Help needed for tinyky's project3b

Note:
This topic has been translated from a Chinese forum by GPT and might contain errors.

Original topic: 求助tinyky的project3b

| username: TiDBer_wJT8329l

When working on this project, I found that the new node created by the AddNode command needs to receive a snapshot to achieve data synchronization. During the process of creating the node, I encountered the following issue:

The snapshot seems to always be generated according to the latest Region configuration, but this Region configuration and the meta.Index pointed to by the snapshot are not at the same point in time. The diagram is below.

At index=14, there is only one node, node 1. At index=15, node 2 is introduced. After node 2 is created, it needs to request a snapshot. Node 1 first sent a snapshot with meta.Index=5, peers=[1,2,3,4,5] (this test case initially had five nodes, which were reduced to one node before adding a new node). This snapshot was discarded because the configuration was outdated. Then, node 1 generated a new snapshot. Node 1 sent a snapshot with peers=[1,2] but meta.Index=14 to node 2. I don’t understand why such a snapshot was sent.

I believe meta.index should refer to the index of the last log included in this snapshot, and its configuration should be peers=[1].

Is there a bug in my previous experiment?

| username: xfworld | Original post link

I don’t understand what you’re asking…

| username: Jellybean | Original post link

After reading, I’m completely confused. What exactly are you trying to ask?

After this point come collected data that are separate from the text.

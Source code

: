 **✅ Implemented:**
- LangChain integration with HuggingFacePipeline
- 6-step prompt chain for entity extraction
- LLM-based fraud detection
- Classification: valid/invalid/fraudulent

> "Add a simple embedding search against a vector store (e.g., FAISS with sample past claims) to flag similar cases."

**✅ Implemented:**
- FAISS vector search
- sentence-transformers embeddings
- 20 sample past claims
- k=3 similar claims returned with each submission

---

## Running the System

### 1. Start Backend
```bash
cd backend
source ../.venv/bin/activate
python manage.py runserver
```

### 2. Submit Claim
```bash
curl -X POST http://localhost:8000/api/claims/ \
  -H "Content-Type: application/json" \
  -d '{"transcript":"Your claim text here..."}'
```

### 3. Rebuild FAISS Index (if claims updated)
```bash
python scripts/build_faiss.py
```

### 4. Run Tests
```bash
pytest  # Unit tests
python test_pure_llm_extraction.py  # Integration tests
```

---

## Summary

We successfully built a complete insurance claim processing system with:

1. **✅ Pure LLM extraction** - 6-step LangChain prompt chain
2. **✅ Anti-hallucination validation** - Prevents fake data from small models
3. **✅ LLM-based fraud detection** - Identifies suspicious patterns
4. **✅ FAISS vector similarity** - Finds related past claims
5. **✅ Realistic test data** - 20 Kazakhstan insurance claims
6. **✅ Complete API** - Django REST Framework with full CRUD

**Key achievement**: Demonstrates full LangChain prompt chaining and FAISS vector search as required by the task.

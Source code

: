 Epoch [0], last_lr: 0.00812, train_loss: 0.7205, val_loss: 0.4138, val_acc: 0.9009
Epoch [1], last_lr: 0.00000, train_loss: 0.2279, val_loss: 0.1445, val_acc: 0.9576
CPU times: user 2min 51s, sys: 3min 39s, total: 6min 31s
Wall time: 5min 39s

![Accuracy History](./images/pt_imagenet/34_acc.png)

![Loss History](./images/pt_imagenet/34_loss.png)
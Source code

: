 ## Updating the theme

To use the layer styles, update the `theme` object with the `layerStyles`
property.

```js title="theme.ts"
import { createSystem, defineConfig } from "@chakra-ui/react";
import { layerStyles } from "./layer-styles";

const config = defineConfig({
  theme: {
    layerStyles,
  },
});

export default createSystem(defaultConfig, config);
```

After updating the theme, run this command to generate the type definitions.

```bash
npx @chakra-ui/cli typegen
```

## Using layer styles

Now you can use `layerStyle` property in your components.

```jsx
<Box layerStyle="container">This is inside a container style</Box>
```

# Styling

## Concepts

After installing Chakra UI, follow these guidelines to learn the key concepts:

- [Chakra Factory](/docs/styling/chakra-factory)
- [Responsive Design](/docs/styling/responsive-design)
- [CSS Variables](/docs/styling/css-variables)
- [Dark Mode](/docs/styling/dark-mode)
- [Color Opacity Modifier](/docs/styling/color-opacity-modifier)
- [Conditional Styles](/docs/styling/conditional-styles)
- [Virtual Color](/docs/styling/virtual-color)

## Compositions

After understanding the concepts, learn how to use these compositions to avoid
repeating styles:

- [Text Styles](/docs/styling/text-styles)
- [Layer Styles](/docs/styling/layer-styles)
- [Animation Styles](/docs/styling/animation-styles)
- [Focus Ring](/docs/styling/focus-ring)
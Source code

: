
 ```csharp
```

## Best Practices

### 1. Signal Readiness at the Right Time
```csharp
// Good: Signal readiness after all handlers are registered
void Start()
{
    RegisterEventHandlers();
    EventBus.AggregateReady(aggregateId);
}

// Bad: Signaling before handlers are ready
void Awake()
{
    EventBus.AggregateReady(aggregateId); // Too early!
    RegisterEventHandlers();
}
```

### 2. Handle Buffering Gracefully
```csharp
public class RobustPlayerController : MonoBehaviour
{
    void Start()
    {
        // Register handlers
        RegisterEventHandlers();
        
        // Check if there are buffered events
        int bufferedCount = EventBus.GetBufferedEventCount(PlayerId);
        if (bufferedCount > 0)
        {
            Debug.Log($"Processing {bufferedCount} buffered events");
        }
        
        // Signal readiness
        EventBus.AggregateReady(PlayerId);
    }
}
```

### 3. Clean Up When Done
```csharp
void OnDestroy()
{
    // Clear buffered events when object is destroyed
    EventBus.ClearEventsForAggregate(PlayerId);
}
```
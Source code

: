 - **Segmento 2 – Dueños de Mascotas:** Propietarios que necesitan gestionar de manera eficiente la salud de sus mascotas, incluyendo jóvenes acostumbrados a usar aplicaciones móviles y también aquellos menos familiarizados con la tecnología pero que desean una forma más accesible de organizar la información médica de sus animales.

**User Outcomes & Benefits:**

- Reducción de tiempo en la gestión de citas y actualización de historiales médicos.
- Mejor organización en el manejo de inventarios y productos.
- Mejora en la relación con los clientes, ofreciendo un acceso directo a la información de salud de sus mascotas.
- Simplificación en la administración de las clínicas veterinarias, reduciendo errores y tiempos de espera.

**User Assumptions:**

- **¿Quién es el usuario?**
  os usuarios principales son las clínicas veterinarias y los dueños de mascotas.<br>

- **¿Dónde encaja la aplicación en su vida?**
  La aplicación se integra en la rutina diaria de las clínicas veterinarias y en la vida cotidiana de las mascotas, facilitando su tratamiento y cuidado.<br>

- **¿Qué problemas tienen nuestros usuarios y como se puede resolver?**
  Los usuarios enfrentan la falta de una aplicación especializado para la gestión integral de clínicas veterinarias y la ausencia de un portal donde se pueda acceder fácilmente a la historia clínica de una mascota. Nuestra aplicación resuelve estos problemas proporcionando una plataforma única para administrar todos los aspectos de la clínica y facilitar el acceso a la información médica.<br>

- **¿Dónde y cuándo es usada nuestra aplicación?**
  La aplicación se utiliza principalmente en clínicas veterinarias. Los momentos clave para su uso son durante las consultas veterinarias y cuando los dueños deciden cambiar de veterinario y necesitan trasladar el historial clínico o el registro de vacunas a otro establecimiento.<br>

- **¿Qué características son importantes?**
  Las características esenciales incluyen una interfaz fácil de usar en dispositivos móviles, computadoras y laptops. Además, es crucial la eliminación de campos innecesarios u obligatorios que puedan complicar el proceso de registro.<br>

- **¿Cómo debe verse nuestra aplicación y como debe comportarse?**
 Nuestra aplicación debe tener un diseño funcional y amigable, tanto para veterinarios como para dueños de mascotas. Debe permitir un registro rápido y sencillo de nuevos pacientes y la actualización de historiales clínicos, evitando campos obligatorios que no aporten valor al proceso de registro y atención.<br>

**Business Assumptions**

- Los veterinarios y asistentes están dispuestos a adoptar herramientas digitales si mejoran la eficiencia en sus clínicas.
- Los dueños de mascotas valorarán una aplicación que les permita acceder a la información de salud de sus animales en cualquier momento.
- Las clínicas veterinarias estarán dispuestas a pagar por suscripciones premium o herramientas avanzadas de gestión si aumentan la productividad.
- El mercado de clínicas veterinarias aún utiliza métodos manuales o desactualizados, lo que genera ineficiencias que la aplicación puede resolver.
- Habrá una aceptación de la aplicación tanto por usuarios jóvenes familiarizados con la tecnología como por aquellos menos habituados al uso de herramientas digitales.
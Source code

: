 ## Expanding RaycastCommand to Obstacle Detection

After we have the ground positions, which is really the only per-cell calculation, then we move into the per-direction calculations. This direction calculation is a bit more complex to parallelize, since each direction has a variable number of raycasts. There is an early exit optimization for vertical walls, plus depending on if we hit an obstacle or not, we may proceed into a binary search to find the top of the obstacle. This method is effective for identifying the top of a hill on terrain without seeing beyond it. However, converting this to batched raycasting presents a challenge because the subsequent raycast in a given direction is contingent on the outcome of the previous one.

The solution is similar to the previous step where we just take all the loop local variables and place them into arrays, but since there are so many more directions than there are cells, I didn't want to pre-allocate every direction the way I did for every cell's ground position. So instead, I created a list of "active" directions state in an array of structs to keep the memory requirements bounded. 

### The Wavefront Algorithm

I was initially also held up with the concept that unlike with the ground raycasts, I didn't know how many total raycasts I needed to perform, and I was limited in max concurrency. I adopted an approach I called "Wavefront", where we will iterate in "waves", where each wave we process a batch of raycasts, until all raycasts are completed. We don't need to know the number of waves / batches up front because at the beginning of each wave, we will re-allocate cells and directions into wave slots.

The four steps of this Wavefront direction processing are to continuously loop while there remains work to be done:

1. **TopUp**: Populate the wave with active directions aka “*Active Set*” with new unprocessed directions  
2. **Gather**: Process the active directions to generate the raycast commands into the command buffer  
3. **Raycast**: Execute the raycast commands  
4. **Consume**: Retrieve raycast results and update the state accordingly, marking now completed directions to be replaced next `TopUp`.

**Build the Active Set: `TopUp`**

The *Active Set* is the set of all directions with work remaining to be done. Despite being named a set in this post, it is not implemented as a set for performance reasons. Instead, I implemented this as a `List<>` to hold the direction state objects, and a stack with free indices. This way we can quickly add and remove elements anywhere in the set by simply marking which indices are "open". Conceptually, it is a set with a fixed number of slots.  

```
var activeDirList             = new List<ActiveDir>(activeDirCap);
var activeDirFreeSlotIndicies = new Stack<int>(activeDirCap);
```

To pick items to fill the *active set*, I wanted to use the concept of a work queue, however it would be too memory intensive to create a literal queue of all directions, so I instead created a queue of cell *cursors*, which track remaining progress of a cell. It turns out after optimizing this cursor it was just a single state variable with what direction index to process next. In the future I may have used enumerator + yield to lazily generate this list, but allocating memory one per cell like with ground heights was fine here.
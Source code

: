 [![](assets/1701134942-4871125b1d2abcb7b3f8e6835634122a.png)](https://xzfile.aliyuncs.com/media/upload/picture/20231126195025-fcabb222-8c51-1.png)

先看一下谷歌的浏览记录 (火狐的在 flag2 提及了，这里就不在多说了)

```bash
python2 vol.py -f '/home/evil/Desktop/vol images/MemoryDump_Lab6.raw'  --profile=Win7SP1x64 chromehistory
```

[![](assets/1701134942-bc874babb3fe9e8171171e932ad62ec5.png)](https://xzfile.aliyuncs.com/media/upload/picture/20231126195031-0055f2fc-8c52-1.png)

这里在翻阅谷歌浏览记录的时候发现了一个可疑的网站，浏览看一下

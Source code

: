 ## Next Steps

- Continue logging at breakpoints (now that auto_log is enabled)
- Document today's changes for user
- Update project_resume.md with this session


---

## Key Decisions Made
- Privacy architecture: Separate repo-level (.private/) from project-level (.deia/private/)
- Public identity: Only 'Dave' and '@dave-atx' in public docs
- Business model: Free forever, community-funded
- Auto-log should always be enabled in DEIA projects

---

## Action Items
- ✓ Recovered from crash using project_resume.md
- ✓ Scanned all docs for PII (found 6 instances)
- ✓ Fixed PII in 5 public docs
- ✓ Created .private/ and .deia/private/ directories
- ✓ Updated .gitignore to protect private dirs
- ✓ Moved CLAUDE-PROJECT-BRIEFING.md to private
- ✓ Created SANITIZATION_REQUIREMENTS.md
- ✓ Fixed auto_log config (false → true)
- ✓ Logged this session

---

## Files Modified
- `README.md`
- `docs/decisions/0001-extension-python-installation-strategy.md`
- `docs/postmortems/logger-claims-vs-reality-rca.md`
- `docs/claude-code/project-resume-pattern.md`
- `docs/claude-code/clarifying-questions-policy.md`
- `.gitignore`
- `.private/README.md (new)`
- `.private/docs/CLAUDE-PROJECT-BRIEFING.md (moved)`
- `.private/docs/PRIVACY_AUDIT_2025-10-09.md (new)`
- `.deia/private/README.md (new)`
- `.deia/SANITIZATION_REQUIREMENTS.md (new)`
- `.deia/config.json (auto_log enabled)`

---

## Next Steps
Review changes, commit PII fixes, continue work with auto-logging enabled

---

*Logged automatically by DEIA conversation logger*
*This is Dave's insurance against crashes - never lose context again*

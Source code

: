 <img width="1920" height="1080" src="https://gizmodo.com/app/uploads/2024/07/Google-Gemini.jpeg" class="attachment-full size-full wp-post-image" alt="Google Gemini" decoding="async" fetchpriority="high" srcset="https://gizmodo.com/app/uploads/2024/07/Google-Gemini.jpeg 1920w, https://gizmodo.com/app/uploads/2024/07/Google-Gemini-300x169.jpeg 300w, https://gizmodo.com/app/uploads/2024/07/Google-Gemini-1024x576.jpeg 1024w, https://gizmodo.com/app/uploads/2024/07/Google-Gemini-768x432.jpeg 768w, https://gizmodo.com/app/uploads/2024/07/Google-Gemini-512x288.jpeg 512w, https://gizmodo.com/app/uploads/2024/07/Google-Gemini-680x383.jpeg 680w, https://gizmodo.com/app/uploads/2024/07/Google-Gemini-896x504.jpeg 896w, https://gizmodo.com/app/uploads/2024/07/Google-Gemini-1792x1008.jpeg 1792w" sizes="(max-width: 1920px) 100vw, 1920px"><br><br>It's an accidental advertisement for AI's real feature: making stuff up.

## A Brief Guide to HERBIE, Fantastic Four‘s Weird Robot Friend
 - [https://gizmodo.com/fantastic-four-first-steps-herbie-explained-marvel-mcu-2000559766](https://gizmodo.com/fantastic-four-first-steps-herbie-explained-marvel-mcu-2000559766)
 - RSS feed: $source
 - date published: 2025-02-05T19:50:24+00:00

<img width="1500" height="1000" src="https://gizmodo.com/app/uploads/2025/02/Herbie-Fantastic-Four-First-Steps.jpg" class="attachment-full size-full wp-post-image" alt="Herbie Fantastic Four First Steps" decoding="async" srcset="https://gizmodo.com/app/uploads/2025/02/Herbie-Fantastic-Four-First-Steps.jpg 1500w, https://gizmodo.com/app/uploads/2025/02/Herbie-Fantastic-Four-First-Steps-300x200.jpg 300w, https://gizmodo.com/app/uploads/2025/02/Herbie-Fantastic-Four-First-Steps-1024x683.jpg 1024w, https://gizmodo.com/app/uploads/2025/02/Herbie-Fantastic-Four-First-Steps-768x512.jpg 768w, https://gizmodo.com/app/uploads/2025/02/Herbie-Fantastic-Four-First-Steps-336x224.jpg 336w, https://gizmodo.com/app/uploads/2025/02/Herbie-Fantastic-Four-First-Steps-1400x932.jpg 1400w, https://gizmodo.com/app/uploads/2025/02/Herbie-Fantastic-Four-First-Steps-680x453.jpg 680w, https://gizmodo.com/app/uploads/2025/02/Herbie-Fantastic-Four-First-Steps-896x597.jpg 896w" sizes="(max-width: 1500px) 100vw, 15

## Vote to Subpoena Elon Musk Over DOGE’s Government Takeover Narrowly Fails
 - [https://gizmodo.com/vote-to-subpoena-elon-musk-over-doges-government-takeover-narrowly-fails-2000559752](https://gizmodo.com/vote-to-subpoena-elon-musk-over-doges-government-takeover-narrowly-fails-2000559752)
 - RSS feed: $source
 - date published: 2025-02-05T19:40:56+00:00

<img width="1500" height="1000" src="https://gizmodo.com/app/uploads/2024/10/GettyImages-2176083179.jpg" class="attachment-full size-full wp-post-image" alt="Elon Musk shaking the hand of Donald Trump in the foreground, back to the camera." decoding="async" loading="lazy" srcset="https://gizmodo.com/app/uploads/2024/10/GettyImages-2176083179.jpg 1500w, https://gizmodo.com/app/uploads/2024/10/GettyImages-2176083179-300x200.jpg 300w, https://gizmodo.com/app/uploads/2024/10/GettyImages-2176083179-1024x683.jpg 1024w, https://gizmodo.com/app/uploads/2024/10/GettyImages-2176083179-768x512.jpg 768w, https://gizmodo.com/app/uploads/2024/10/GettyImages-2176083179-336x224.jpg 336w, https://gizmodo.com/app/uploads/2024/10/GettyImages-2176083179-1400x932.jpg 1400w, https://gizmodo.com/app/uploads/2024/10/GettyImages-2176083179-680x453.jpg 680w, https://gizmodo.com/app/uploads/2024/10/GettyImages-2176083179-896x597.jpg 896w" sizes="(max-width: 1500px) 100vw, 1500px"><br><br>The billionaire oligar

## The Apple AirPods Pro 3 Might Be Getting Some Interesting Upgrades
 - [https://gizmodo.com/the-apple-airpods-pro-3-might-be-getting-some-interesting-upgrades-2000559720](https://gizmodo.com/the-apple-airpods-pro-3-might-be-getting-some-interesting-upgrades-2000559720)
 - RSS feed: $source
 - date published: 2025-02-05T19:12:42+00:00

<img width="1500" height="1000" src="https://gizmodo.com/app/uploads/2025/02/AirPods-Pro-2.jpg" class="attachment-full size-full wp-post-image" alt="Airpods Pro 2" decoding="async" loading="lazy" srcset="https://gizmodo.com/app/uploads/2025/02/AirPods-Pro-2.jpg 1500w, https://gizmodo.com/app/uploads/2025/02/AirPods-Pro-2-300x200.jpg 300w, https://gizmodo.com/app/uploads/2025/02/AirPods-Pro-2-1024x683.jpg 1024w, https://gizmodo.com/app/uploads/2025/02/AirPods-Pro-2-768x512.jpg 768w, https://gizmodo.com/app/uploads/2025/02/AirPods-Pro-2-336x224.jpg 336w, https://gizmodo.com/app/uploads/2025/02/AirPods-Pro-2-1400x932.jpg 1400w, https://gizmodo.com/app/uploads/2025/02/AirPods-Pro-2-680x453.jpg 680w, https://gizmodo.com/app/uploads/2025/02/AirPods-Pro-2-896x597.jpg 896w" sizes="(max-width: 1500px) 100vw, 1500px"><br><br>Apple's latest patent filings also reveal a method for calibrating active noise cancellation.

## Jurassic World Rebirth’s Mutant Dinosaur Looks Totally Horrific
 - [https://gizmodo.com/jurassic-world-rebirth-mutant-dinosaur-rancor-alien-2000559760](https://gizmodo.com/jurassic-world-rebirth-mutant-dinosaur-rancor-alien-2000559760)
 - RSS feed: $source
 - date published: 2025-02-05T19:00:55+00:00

| username: TiDBer_wJT8329l | Original post link

I think there is an issue with the snapshot sent where “meta.Index=14 but peers=[1,2]”. I believe that at “index=14, peers=[1]”, and peers=[1,2] is the result after applying the AddNode entry at index=15.
I think either meta.index = 15 and peers=[1,2]; or meta.index=14 and peers=[1].
I believe meta.index = 14 but peers=[1,2] is problematic.

| username: TiDBer_jYQINSnf | Original post link

Please take a screenshot of the corresponding code location and send it over, so I can take a look at the logic around it.

| username: TiDBer_wJT8329l | Original post link

Here, the validate function requires that the Snapshot needs to include the latest configuration.
Through debugging, I found that the meta.index in the snapshot is not the same value as compactIndex, which I find very strange.

| username: TiDBer_wJT8329l | Original post link

G, I made a mistake in the code :innocent:, the debug issue above was due to my code.
However, I’m still curious about the relationship between meta.Index in the snapshot and compactLog. I noticed that although the leader sent a snapshot, it didn’t apply the snapshot itself or truncate the logs before the snapshot.

| username: TiDBer_jYQINSnf | Original post link

If the log marked by the index is compacted, the snapshot will need to be resent.

| username: TiDBer_wJT8329l | Original post link

Why is 3b so difficult to handle? The test case is TestConfChangeRemoveLeader3B, and I’ve encountered another baffling issue.

Here’s a rough description of the problem I encountered:
The node IDs and store IDs in this test case are equal.

Initialize a cluster with node configuration [1, 2, 3, 4, 5].
After several additions and deletions of nodes,
I ended up with a cluster configuration of [5].
Then, after adding a node, the configuration changed to [5, 1].

Then the test case got stuck. I found that leader 5 kept sending snapshots and heartbeats to follower 1, but node 1 wasn’t even created by store 1. Store 1 also couldn’t receive messages.


That’s roughly the problem. Please give me some debugging ideas.

| username: TiDBer_jYQINSnf | Original post link

In TiKV’s processing, a peer is created when it receives a heartbeat for the first time. If the peer on the other end does not exist in the batch system, a control message will be sent to the store. Upon receiving this message, the store creates the peer and then sends the previously received message to the peer.

| username: TiDBer_wJT8329l | Original post link

Yes, thank you. I think the problem lies in the creation of the node.
When there is only one node, issuing the add node command will directly reach consensus and apply; however, if the added node never comes online, the Raft cluster becomes unusable. A 2-node configuration requires consensus from both nodes, and if the other node doesn’t come online, consensus cannot be reached.
In Chapter 4 of the Raft author’s PhD thesis, it is mentioned that the node should first enter the Learner state to ensure that the added node is available before proceeding with the voting node addition.
So the question is, does tinykv’s 3b need to add a learner mechanism to pass this test case?

| username: TiDBer_wJT8329l | Original post link

It seems that it still can’t be created. I tried to send a heartbeat before proposing, but this heartbeat was rejected. This is my logic.
Is there any way to actively create a node here?


| username: TiDBer_jYQINSnf | Original post link

The destination end rejected the request. Let me show you the code location in TiKV, here is maybe_create_peer:

| username: system | Original post link

This topic was automatically closed 60 days after the last reply. New replies are no longer allowed.